In 2020, Election Day officially became Election Season.
As I write this, Joe Biden will be our next president. We are still unsure who will control the Senate.
But most results are known, and for the most part, things remain the same.
Like 2016, the polls were wildly inaccurate. Like 2018, we will likely have a divided government.
Democrats are holding the House of Representatives, albeit by fewer numbers than before, and barring any upsets, Republicans will control the Senate. Georgia will hold two additional races for the Senate later this year to provide the final answer to which party will control the Senate.

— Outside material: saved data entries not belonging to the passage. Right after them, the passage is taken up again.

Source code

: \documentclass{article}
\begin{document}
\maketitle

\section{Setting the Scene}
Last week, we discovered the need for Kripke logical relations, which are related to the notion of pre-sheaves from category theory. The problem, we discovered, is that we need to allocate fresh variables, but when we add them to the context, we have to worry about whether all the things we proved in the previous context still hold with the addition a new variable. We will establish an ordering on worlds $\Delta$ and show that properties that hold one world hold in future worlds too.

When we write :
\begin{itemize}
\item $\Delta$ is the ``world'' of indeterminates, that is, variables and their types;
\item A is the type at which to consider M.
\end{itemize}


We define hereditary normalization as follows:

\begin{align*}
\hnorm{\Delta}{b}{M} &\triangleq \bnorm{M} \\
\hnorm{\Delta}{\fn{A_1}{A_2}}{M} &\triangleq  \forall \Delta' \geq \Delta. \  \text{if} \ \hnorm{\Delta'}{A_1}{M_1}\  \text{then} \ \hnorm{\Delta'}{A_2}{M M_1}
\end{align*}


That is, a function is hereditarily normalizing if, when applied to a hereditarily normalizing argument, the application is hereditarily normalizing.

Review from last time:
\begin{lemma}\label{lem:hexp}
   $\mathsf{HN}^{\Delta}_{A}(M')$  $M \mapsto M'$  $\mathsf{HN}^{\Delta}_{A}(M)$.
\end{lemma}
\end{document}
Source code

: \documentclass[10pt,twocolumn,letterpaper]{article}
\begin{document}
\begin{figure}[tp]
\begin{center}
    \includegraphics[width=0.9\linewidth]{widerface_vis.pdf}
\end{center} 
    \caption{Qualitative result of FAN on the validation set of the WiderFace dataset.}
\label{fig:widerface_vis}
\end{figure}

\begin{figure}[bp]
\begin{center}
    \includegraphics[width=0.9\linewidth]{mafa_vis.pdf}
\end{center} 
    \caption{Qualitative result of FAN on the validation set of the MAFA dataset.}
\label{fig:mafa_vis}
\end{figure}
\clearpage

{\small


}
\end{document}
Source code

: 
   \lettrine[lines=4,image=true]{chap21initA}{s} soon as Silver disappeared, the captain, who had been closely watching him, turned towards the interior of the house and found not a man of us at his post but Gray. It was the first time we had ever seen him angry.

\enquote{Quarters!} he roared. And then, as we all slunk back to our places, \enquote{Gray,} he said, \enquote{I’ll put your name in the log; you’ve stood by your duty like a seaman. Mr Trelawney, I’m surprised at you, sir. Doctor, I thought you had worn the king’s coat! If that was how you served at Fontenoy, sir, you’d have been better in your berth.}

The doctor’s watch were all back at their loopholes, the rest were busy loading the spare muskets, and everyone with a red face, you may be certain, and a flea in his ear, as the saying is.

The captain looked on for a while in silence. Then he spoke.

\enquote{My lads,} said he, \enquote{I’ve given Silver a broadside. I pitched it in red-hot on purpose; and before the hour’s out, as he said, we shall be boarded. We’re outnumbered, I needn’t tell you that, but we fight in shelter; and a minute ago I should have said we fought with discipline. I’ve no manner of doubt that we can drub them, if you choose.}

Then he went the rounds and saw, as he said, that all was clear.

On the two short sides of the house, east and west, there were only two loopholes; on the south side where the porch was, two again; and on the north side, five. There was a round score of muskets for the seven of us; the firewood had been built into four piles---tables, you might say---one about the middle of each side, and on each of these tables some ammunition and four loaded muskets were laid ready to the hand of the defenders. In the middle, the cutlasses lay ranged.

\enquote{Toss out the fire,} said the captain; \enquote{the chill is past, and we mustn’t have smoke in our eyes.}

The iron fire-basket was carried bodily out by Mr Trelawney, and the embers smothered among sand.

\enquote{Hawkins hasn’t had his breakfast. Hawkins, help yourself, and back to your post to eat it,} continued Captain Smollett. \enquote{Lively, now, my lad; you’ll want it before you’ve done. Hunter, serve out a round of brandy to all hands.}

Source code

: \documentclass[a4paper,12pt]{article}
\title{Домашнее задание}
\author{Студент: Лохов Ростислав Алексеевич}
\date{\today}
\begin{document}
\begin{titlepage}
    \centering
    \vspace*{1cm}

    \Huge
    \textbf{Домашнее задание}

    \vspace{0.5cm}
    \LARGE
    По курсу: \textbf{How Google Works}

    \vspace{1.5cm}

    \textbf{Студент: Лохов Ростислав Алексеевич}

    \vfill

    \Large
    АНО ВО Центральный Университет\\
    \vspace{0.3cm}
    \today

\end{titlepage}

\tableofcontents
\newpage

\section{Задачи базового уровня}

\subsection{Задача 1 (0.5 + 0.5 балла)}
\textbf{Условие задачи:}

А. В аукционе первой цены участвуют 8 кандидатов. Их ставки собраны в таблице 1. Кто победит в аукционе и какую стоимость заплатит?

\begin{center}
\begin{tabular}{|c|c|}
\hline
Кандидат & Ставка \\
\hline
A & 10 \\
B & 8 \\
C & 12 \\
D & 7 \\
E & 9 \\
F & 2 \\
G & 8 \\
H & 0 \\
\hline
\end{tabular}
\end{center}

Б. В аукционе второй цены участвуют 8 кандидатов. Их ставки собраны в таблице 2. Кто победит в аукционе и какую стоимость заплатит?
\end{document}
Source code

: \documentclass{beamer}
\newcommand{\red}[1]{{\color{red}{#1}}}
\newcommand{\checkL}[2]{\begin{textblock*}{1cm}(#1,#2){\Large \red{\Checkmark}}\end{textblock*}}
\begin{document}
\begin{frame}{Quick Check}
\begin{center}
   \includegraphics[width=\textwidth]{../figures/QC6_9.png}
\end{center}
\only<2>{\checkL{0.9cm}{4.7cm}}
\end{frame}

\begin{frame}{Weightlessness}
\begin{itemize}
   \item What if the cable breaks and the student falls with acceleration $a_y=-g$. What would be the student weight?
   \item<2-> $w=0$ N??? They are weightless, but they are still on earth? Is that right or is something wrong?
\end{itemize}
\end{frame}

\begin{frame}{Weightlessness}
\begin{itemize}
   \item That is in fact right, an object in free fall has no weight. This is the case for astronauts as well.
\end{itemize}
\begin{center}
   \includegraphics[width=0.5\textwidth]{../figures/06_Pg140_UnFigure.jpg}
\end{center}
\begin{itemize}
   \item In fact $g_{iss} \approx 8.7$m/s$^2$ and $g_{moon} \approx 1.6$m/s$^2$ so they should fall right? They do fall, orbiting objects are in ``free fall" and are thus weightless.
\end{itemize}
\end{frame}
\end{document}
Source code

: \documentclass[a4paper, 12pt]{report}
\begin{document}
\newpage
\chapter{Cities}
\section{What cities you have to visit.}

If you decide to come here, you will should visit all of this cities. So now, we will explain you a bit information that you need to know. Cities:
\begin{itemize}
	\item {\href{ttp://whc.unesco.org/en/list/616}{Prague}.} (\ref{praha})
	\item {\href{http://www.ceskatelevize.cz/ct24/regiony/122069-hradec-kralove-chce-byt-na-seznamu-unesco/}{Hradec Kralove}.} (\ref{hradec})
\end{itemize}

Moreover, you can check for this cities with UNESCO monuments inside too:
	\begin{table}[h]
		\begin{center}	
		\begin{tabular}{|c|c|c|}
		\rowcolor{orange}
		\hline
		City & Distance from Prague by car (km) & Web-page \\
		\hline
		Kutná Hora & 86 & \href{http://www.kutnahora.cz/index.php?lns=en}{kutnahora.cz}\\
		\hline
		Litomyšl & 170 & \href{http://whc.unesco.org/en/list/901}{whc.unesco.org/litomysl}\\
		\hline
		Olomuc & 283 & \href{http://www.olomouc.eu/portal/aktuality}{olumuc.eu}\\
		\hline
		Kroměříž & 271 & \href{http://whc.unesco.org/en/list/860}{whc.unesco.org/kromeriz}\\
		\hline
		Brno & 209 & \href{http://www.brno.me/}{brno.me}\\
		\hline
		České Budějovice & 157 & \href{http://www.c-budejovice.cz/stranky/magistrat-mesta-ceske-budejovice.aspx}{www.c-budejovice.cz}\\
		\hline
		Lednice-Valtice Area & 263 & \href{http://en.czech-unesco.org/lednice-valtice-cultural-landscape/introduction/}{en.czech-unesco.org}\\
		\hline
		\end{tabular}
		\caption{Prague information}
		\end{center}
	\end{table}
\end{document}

As of writing (November 7), Democrats hold 208 seats in the House, Republicans hold 193 seats, and 34 are uncalled. Of the uncalled, the majority are held by Democrats. It does not look like, however, that Republicans will take back the House. There will be 55 freshmen members in 2020, down from 115 new members in 2018. A majority of the freshmen class have experience in government.
In the Senate, a couple of Republican held seats switched to Democrats (Arizona and Colorado), and 1 held by a Democrat went to a Republican (Alabama). At present, it looks like the remaining incumbents will keep their seats; Republican Senators Thom Tillis (North Carolina) and Dan Sullivan (Alaska) will remain, as will Democratic Senator Gary Peters (Michigan).
The only governorship to switch was Montana, where Republican Greg Gianforte beat Democrat Mike Cooney.
As for the state legislatures, only New Hampshire changed from Democratic control to Republican. Arizona might change from Republican to Democratic as well; votes are still being counted.
Looking at the two chambers of the legislature and the governor, a total of three fourths of states have governors and legislatures of the same party, a sign that ticket-splitting might be waning nationwide.
Republicans gained control of all three power positions in two states this year: New Hampshire and Montana, where the new Republican governor replaced the outgoing Democratic governor. These results give the Republicans 23 states, compared to Democratic control of 15 states. In 11 states, one of the three power positions is held by a different party, which is the lowest split government control since 1952. In the 2000s, the number of splits was 20 or more.
As for redistricting, in a majority of the states it will be controlled by a single party. The 2020 Census will provide population numbers to the states to determine Congressional districts. With the huge Republican wins in the states in 2010, most Congressional House seats have been redistricted for a Republican advantage. Even with this advantage, the Democrats have won majorities in Congress. As such, it might be difficult to find any more advantages for Republicans.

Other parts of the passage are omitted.